Dari balik tembok, bu Hartinuk dapat mendengar semua
percakapan ibu-ibu tersebut. Telinganya memerah, hatinya pun mendidih. Ingin
rasanya berontak, menjelaskan apa yang sebenarnya terjadi. Tapi dia urung
melakukannya.
Akhirnya, bu Hartinuk pun membalikkan badannya, dan
melangkah gontai meninggalkan balai desa. Sepanjang jalan, tak hentinya dia
mengutuki dirinya yang bahkan tak sanggup membela dirinya sendiri.
"Lho, kok sudah pulang, Bu? Katanya mau latihan
paduan suara?" tanya pak Lukito kepada istrinya, ketika dilihatnya sang
istri kembali ke rumah.
"Latihannya batal, Pak," jawab bu Hartinuk
sedikit berbohong kepada suaminya.
Namun pak Lukito tidak serta merta percaya begitu saja,
apalagi sesudah itu dilihatnya sang istri selalu gelisah, apa yang
dikerjakannya selalu saja salah.
"Ada apa, to, Bu? Bapak lihat Ibu kok murung
sekali. Gula di dalam teh Bapak saja sampai lupa Ibu aduk. Tadi Bapak juga
lihat Ibu melamun di dapur," tanya pak Lukito kepada istrinya saat mereka
tengah duduk berdua di beranda rumah.
Gundah di dada bu Hartinuk yang tengah sesak kian
mendesak, hingga akhirnya luapannya tak tertampung lagi. Bu Hartinuk memutuskan
untuk menceritakan semuanya kepada suaminya itu.
"Tak habis pikir aku, Pak. Tega-teganya bu Lestari
memutar balikkan fakta seperti itu. Aku bahkan tak sanggup membela diriku
sendiri. Aku khawatir tidak dapat menahan emosi, Pak. Lalu aku harus bagaimana,
Pak?" tanya bu Hartinuk meminta saran dari suaminya itu.

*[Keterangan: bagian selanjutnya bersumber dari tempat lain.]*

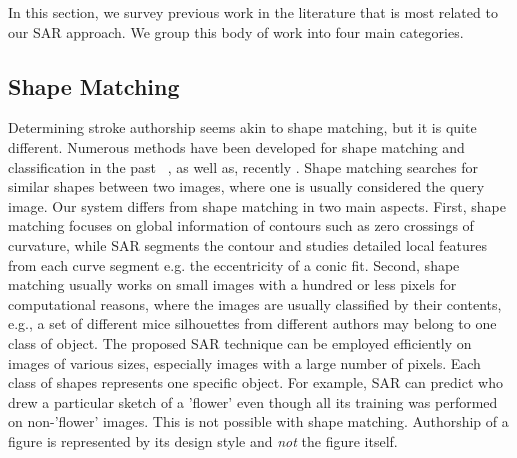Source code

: In this section, we survey previous work in the literature that is most related to our SAR approach. We group this body of work into four main categories.

\vspace{-2mm}
\subsection{Shape Matching} \label{subsec: shapematching}
\vspace{-2mm}
Determining stroke authorship seems akin to shape matching, but it is quite different. Numerous methods have been developed for shape matching and classification in the past ~\cite{Wolfson90:0,mokhtarian1992theory,conf/cvpr/CohenH98,Latecki:2000:SSM:354167.354193,belongie2001matching,jin2003image,berg2005shape,Mori2005}, as well as, recently \cite{Michel:2011:SID:1994006.1994152,ion-cviu-11}. Shape matching searches for similar shapes between two images, where one is usually considered the query image. Our system differs from shape matching in two main aspects. First, shape matching focuses on global information of contours such as zero crossings of curvature, while SAR segments the contour and studies detailed local features from each curve segment e.g. the eccentricity of a conic fit. Second, shape matching usually works on small images with a hundred or less pixels for computational reasons, where the images are usually classified by their contents, e.g., a set of different mice silhouettes from different authors may belong to one class of object. The proposed SAR technique can be employed efficiently on images of various sizes, especially images with a large number of pixels. Each class of shapes represents one specific object. For example, SAR can predict who drew a particular sketch of a 'flower' even though all its training was performed on non-'flower' images. This is not possible with shape matching. Authorship of a figure is represented by its design style and \emph{not} the figure itself. 

\vspace{-2mm}
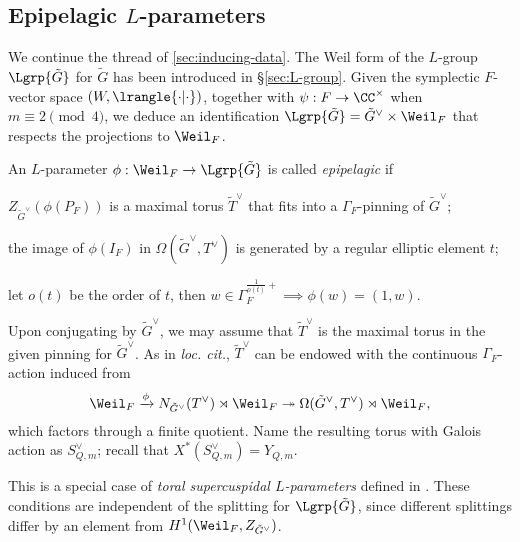 \documentclass[a4paper,10pt]{article}
\begin{document}
\subsection{Epipelagic \texorpdfstring{$L$}{L}-parameters}\label{sec:epipelagic-parameters}
We continue the thread of \ref{sec:inducing-data}. The Weil form of the $L$-group $\Lgrp{\tilde{G}}$ for $\tilde{G}$ has been introduced in \S\ref{sec:L-group}. Given the symplectic $F$-vector space $(W, \lrangle{\cdot|\cdot})$, together with $\psi: F \to \CC^\times$ when $m \equiv 2 \pmod 4$, we deduce an identification $\Lgrp{\tilde{G}} = \tilde{G}^\vee \times \Weil_F$ that respects the projections to $\Weil_F$.

\begin{definition}\label{def:epipelagic-parameter} 
	An $L$-parameter $\phi: \Weil_F \to \Lgrp{\tilde{G}}$ is called \emph{epipelagic} if
	\begin{compactitem}
		\item $Z_{\tilde{G}^\vee}(\phi(P_F))$ is a maximal torus $\tilde{T}^\vee$ that fits into a $\Gamma_F$-pinning of $\tilde{G}^\vee$;
		\item the image of $\phi(I_F)$ in $\Omega(\tilde{G}^\vee, T^\vee)$ is generated by a regular elliptic element $t$;
		\item let $o(t)$ be the order of $t$, then $w \in \Gamma_F^{\frac{1}{o(t)}+} \implies \phi(w) = (1, w)$.
	\end{compactitem}
	Upon conjugating by $\tilde{G}^\vee$, we may assume that $\tilde{T}^\vee$ is the maximal torus in the given pinning for $\tilde{G}^\vee$. As in \textit{loc. cit.}, $\tilde{T}^\vee$ can be endowed with the continuous $\Gamma_F$-action induced from
	\[ \Weil_F \xrightarrow{\phi} N_{\tilde{G}^\vee}(T^\vee) \rtimes \Weil_F \twoheadrightarrow \Omega(\tilde{G}^\vee, T^\vee) \rtimes \Weil_F, \]
	which factors through a finite quotient. Name the resulting torus with Galois action as $S_{Q,m}^\vee$; recall that $X^*(S_{Q,m}^\vee) = Y_{Q,m}$.
\end{definition}
This is a special case of \emph{toral supercuspidal $L$-parameters} defined in \cite[Definition 6.1.1]{Kal16}. These conditions are independent of the splitting for $\Lgrp{\tilde{G}}$, since different splittings differ by an element from $H^1(\Weil_F, Z_{\tilde{G}^\vee})$.
\end{document}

"Ibu juga salah, sih. Kan sudah sering bapak bilang
untuk tidak usah memberikan pinjaman uang kepada teman. Bukan karena pelit,
tetapi untuk menjaga hubungan baik. Supaya terhindar dari masalah-masalah,
contohnya ya seperti masalah yang sedang Ibu hadapi ini, " kata pak
Lukito.
"Bapak ini, sudah tahu istrinya sedang sedih, sedang
tertekan seperti ini kok malah disalah-salahin, to, Pak?" protes bu
Hartinuk kepada suaminya.
"He...he...maafin Bapak, Bu. Bapak nggak peka,"
ucap pak Lukito sambil merangkul pundak istrinya.
"Begini, Bu. Sebaiknya Ibu mencari pihak ketiga yang
netral, Bu. Menurut bapak, bu RT-lah orang yang cocok. Bagaimana pun juga, dia
dan pak rt kan bertanggung jawab terhadap warganya yang sedang
berselisih," pak Lukito mencoba memberi saran buat istri tercintanya ini.
"Baik, Pak. Besok akan Ibu coba," ucap bu
Hartinuk. Dia pun mulai merancang-rancang kalimat seperti apa yang hendak disampaikannya
nanti kepada bu RT. Makhlum, bu Hartinuk ini bukanlah tipikal orang yang pandai
berkata-kata. Dia khawatir akan salah ucap kalau saja tak dirancang dulu apa
yang akan dia sampaikan nanti.
Sore itu, bu Hartinuk menemui bu RT. Dia mencoba
menjelaskan apa yang sesungguhnya terjadi.
"Jadi, bukan saya tidak mau membayar kostum, Bu. Saya
hanya mencoba meminta hak saya, dengan cara meminta bu Lestari membayarkan
kostum saya dengan uang pinjamannya yang belum juga dikembalikan kepada
saya," jelas bu Hartinuk mencoba meyakinkan bu RT.
"Baiklah, Bu. Nanti akan saya coba tengahi. Kita
harus bertemu bersama, Bu. Saya, Anda, juga bu Lestari. Supaya permasalahan
menjadi jernih. Ibu tidak perlu khawatir, selama suami saya masih menjadi ketua
RT, nama baik Ibu akan kembali bersih," janji bu RT.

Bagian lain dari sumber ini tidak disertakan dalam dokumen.